Вероятно, накануне раута Аретино специально побывал во Фрари и тут же завел разговор об «Ассунте» и «Мадонне Пезаро», так что автору пришлось терпеливо выслушивать хвалебные отзывы собравшихся гостей и вежливо улыбаться в ответ. Хозяин дома познакомил Тициана с недавно прибывшим из Рима скульптором и архитектором Якопо Тати, прозванным Сансовино в честь его учителя, знаменитого флорентийца Андреа Сансовино. Тот признался, что, оказавшись в Венеции, пока не видел еще ни одной его работы, но слышал о них много лестного в Риме и во Флоренции. В ответ Тициану пришлось пригласить к себе в мастерскую Сансовино, а заодно и Аретино. Это первое знакомство вскоре вылилось в дружбу, которая будет связывать их в течение тридцати лет, и со временем их триумвират станет определяющим фактором дальнейшего развития венецианской культуры и искусства.
Судьба распорядилась так, что Аретино и Тициан оказались рядом в нужное время в нужном месте. Несмотря на различие между ними, они нуждались друг в друге, и обоим были отнюдь не безразличны слава и деньги. Тициан не разделял тяги нового друга к чрезмерной роскоши, поражаясь, откуда это у человека, вышедшего из низов. Его не могли не раздражать цинизм и неразборчивость Аретино в амурных делах. Но он нуждался в нем и прежде всего в его связях с власть имущими. А вот к себе домой на Ка' Трон он ни разу его так и не пригласил, оберегая свою Чечилию от грубости и цинизма.
Тициан чувствовал, что только из-за своей врожденной деликатности жена ни разу не упрекнула его, когда он засиживался допоздна в компании Аретино. Тот любил перед обильным застолием почитать друзьям новые страницы из будущей книги «Рассуждения», в которой пожилая проститутка Нанна обучает дочь Пуппу премудростям своего ремесла. Как ни забавны были сочиненные Аретино сцены из народной жизни, написанные образным языком с использованием крепких словечек и описанием некоторых откровенных сцен любви, Тициану в голову не могло бы прийти пересказывать их Чечилии.

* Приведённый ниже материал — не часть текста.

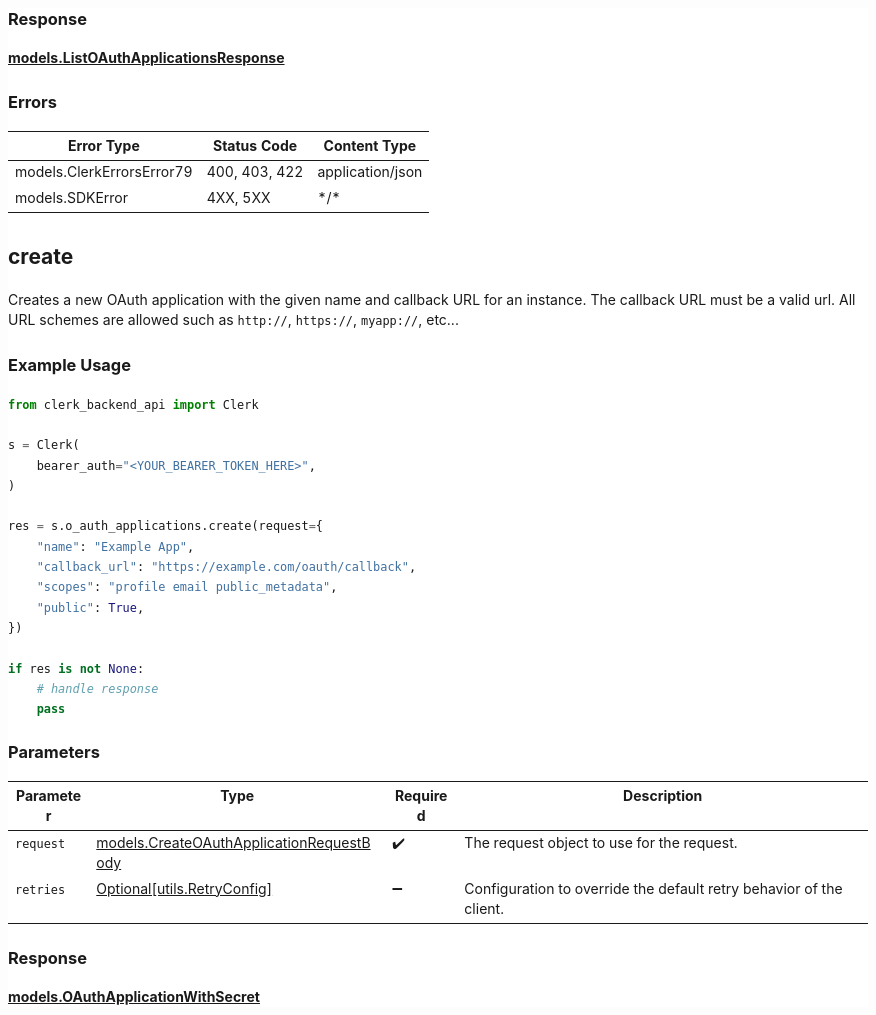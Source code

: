 ### Response

**[models.ListOAuthApplicationsResponse](../../models/listoauthapplicationsresponse.md)**

### Errors

| Error Type                | Status Code               | Content Type              |
| ------------------------- | ------------------------- | ------------------------- |
| models.ClerkErrorsError79 | 400, 403, 422             | application/json          |
| models.SDKError           | 4XX, 5XX                  | \*/\*                     |

## create

Creates a new OAuth application with the given name and callback URL for an instance.
The callback URL must be a valid url.
All URL schemes are allowed such as `http://`, `https://`, `myapp://`, etc...

### Example Usage

```python
from clerk_backend_api import Clerk

s = Clerk(
    bearer_auth="<YOUR_BEARER_TOKEN_HERE>",
)

res = s.o_auth_applications.create(request={
    "name": "Example App",
    "callback_url": "https://example.com/oauth/callback",
    "scopes": "profile email public_metadata",
    "public": True,
})

if res is not None:
    # handle response
    pass

```

### Parameters

| Parameter                                                                                     | Type                                                                                          | Required                                                                                      | Description                                                                                   |
| --------------------------------------------------------------------------------------------- | --------------------------------------------------------------------------------------------- | --------------------------------------------------------------------------------------------- | --------------------------------------------------------------------------------------------- |
| `request`                                                                                     | [models.CreateOAuthApplicationRequestBody](../../models/createoauthapplicationrequestbody.md) | :heavy_check_mark:                                                                            | The request object to use for the request.                                                    |
| `retries`                                                                                     | [Optional[utils.RetryConfig]](../../models/utils/retryconfig.md)                              | :heavy_minus_sign:                                                                            | Configuration to override the default retry behavior of the client.                           |

### Response

**[models.OAuthApplicationWithSecret](../../models/oauthapplicationwithsecret.md)**
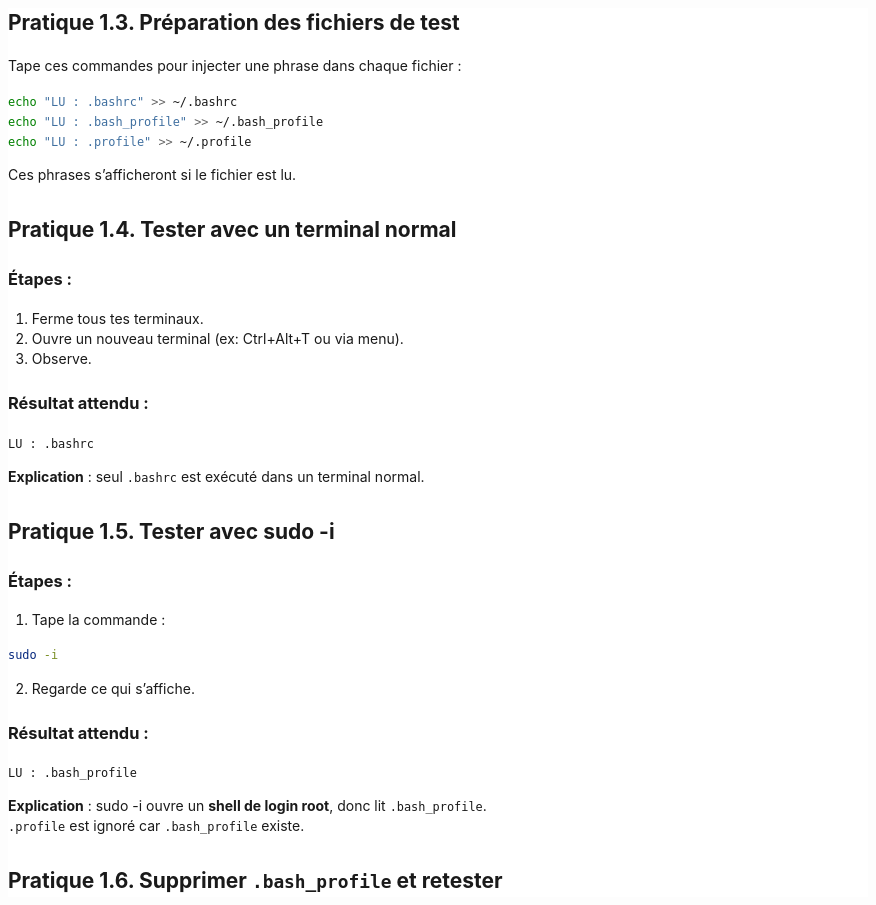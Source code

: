 

## Pratique 1.3. Préparation des fichiers de test

Tape ces commandes pour injecter une phrase dans chaque fichier :

```bash
echo "LU : .bashrc" >> ~/.bashrc
echo "LU : .bash_profile" >> ~/.bash_profile
echo "LU : .profile" >> ~/.profile
```

 Ces phrases s’afficheront si le fichier est lu.



## Pratique 1.4. Tester avec un terminal normal

### Étapes :

1. Ferme tous tes terminaux.
2. Ouvre un nouveau terminal (ex: Ctrl+Alt+T ou via menu).
3. Observe.

### Résultat attendu :

```
LU : .bashrc
```

**Explication** : seul `.bashrc` est exécuté dans un terminal normal.



## Pratique 1.5. Tester avec sudo -i

### Étapes :

1. Tape la commande :
```bash
sudo -i
```

2. Regarde ce qui s’affiche.

### Résultat attendu :

```
LU : .bash_profile
```

**Explication** : sudo -i ouvre un **shell de login root**, donc lit `.bash_profile`.  
`.profile` est ignoré car `.bash_profile` existe.



## Pratique 1.6. Supprimer `.bash_profile` et retester
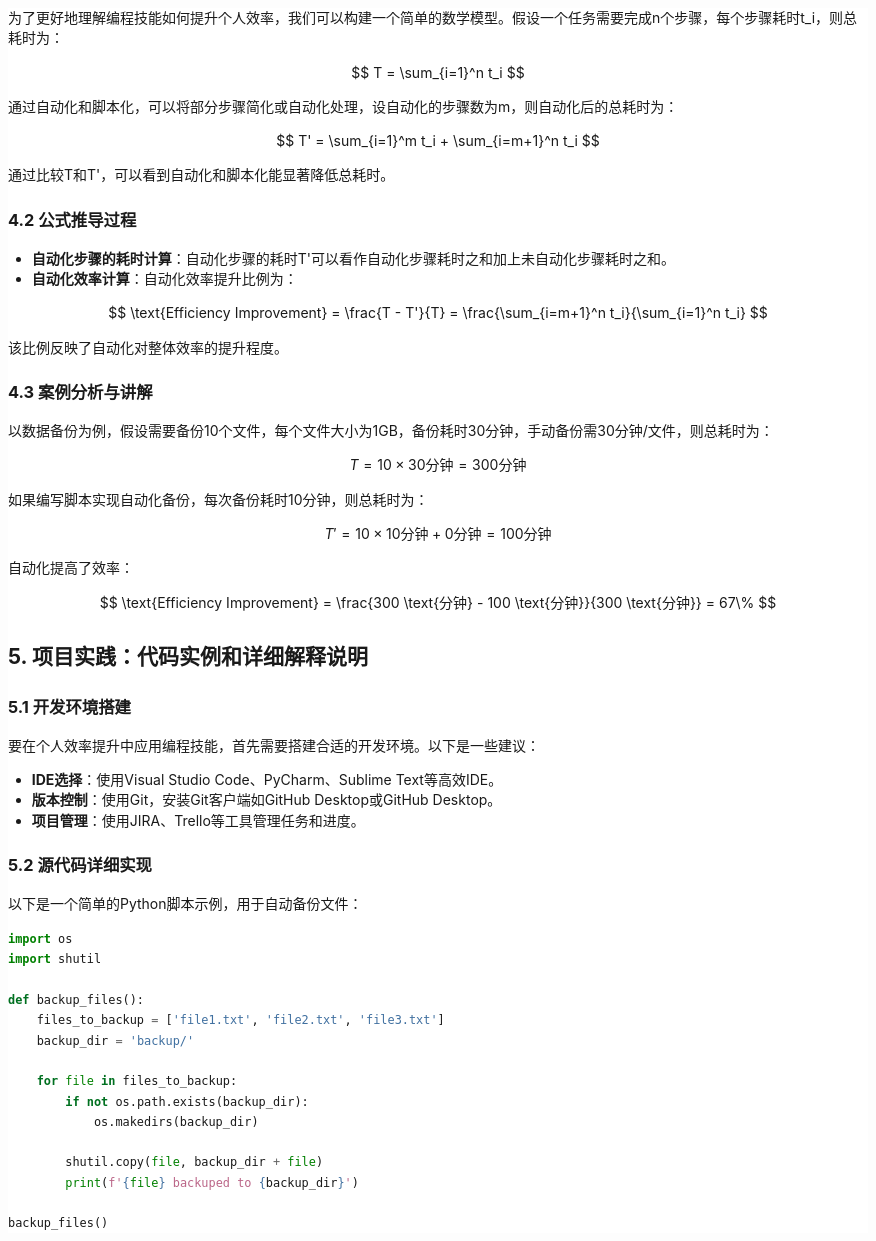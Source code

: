 为了更好地理解编程技能如何提升个人效率，我们可以构建一个简单的数学模型。假设一个任务需要完成n个步骤，每个步骤耗时t_i，则总耗时为：

$$ T = \sum_{i=1}^n t_i $$

通过自动化和脚本化，可以将部分步骤简化或自动化处理，设自动化的步骤数为m，则自动化后的总耗时为：

$$ T' = \sum_{i=1}^m t_i + \sum_{i=m+1}^n t_i $$

通过比较T和T'，可以看到自动化和脚本化能显著降低总耗时。

### 4.2 公式推导过程

- **自动化步骤的耗时计算**：自动化步骤的耗时T'可以看作自动化步骤耗时之和加上未自动化步骤耗时之和。
- **自动化效率计算**：自动化效率提升比例为：

$$ \text{Efficiency Improvement} = \frac{T - T'}{T} = \frac{\sum_{i=m+1}^n t_i}{\sum_{i=1}^n t_i} $$

该比例反映了自动化对整体效率的提升程度。

### 4.3 案例分析与讲解

以数据备份为例，假设需要备份10个文件，每个文件大小为1GB，备份耗时30分钟，手动备份需30分钟/文件，则总耗时为：

$$ T = 10 \times 30 \text{分钟} = 300 \text{分钟} $$

如果编写脚本实现自动化备份，每次备份耗时10分钟，则总耗时为：

$$ T' = 10 \times 10 \text{分钟} + 0 \text{分钟} = 100 \text{分钟} $$

自动化提高了效率：

$$ \text{Efficiency Improvement} = \frac{300 \text{分钟} - 100 \text{分钟}}{300 \text{分钟}} = 67\% $$

## 5. 项目实践：代码实例和详细解释说明

### 5.1 开发环境搭建

要在个人效率提升中应用编程技能，首先需要搭建合适的开发环境。以下是一些建议：

- **IDE选择**：使用Visual Studio Code、PyCharm、Sublime Text等高效IDE。
- **版本控制**：使用Git，安装Git客户端如GitHub Desktop或GitHub Desktop。
- **项目管理**：使用JIRA、Trello等工具管理任务和进度。

### 5.2 源代码详细实现

以下是一个简单的Python脚本示例，用于自动备份文件：

```python
import os
import shutil

def backup_files():
    files_to_backup = ['file1.txt', 'file2.txt', 'file3.txt']
    backup_dir = 'backup/'
    
    for file in files_to_backup:
        if not os.path.exists(backup_dir):
            os.makedirs(backup_dir)
            
        shutil.copy(file, backup_dir + file)
        print(f'{file} backuped to {backup_dir}')

backup_files()
```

Со временем их дружба стала еще более тесной. Тициану пришлось однажды стать крестным отцом одной из дочерей Аретино. Отец решил им дать довольно странные имена — Адрия, указывающее на место появления на свет, и Австрия, поскольку у него установились теплые отношения с тамошним правителем. В своих письмах литератор стал по-простецки называть художника кумом. Матерью первой девочки была одна из сожительниц Аретино, некая Катерина Санделла, которая держалась в тени и на людях не показывалась. Кто был матерью второй его дочери, и вовсе неизвестно. Как ни странно, но прожженный циник Аретино оказался на редкость нежным и заботливым отцом. В одном из писем к другому своему куму, Дель Пьомбо, он признается, что с годами становится сентиментальным и ради «слезинок» своих крошек готов принести себя в жертву со всеми потрохами.